Der Holocaust, der Mord an sechs Millionen Juden, ist fester Bestandteil des kollektiven Gedächtnisses in Deutschland, seine Anerkennung gehört zur Gründungsgeschichte der BRD – wer aber hat je von der „Maafa“, dem afrikanischen Holocaust, gehört? Auch darüber klären Stellwände auf. Und natürlich über die Folgen: Den Verlust einer afrikanischen, selbstbestimmten Identität, die Fixierung auf europäische Normen in Sprache, Glaube, Alltagsgepflogenheiten. Über Charakterisierungen und Stereotype: auf der einen Seite steht das kulturell hochentwickelte Europa – auf der anderen Seite das wilde Afrika, dessen Einwohner entweder als „edle Wilde“ oder „kriegerische Kannibalen“ abgestempelt wurden.
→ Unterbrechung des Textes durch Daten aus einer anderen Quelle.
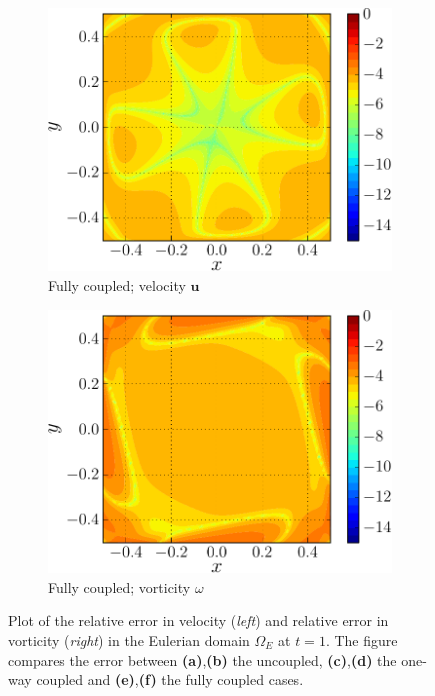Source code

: \begin{figure}[!p]
     \begin{subfigure}[t]{0.45\textwidth}
             \includegraphics[width=\linewidth]{./figures/hybrid/lambOseent2/lambOseen_fully_vErrorFinal_compressed-crop.pdf}
             \caption{Fully coupled; velocity $\mathbf{u}$}
             \label{fig:lambOseen_fully_vErrorFinal}
     \end{subfigure}     
     \qquad
     \begin{subfigure}[t]{0.45\textwidth}
             \includegraphics[width=\linewidth]{./figures/hybrid/lambOseent2/lambOseen_fully_wErrorFinal_compressed-crop.pdf}
             \caption{Fully coupled; vorticity $\omega$}
             \label{fig:lambOseen_fully_wErrorFinal}
     \end{subfigure}        
     
     \caption{Plot of the relative error in velocity (\textit{left}) and relative error in vorticity (\textit{right}) in the Eulerian domain $\Omega_E$ at $t=1$. The figure compares the error between \textbf{(a)},\textbf{(b)} the uncoupled, \textbf{(c)},\textbf{(d)} the one-way coupled and \textbf{(e)},\textbf{(f)} the fully coupled cases.}
     \label{fig:lambOseen_finalError}
	\end{figure}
Tafari-Ama will aber nicht nur das Trennende betonen, sondern gleichsam das Verbindende zwischen den Kulturen. Die Ausstellung zeigt deshalb auch, wie sich neue Formen der Architektur durch die Vermischung afrikanischer und europäischer Formen herausbildeten. Das Handelshaus in Flensburg, auch als „Westindienspeicher“ bezeichnet, wird als Beispiel angeführt.
Am Ende des Ausstellungs-Rundgangs gelangt man zur „Door of (no) Return“, dem Tor ohne Wiederkehr. Es steht symbolhaft für den Weg von Millionen Afrikanern, die einst über den Atlantik verschifft wurden – und die keine Möglichkeit hatten, je wieder in die eigene Heimat zurückzukehren. Sie wurden mit Schiffen transportiert, die auch im Dienste Flensburgs segelten – und aus der Stadt an der Förde eine „Rum-Stadt“ machten.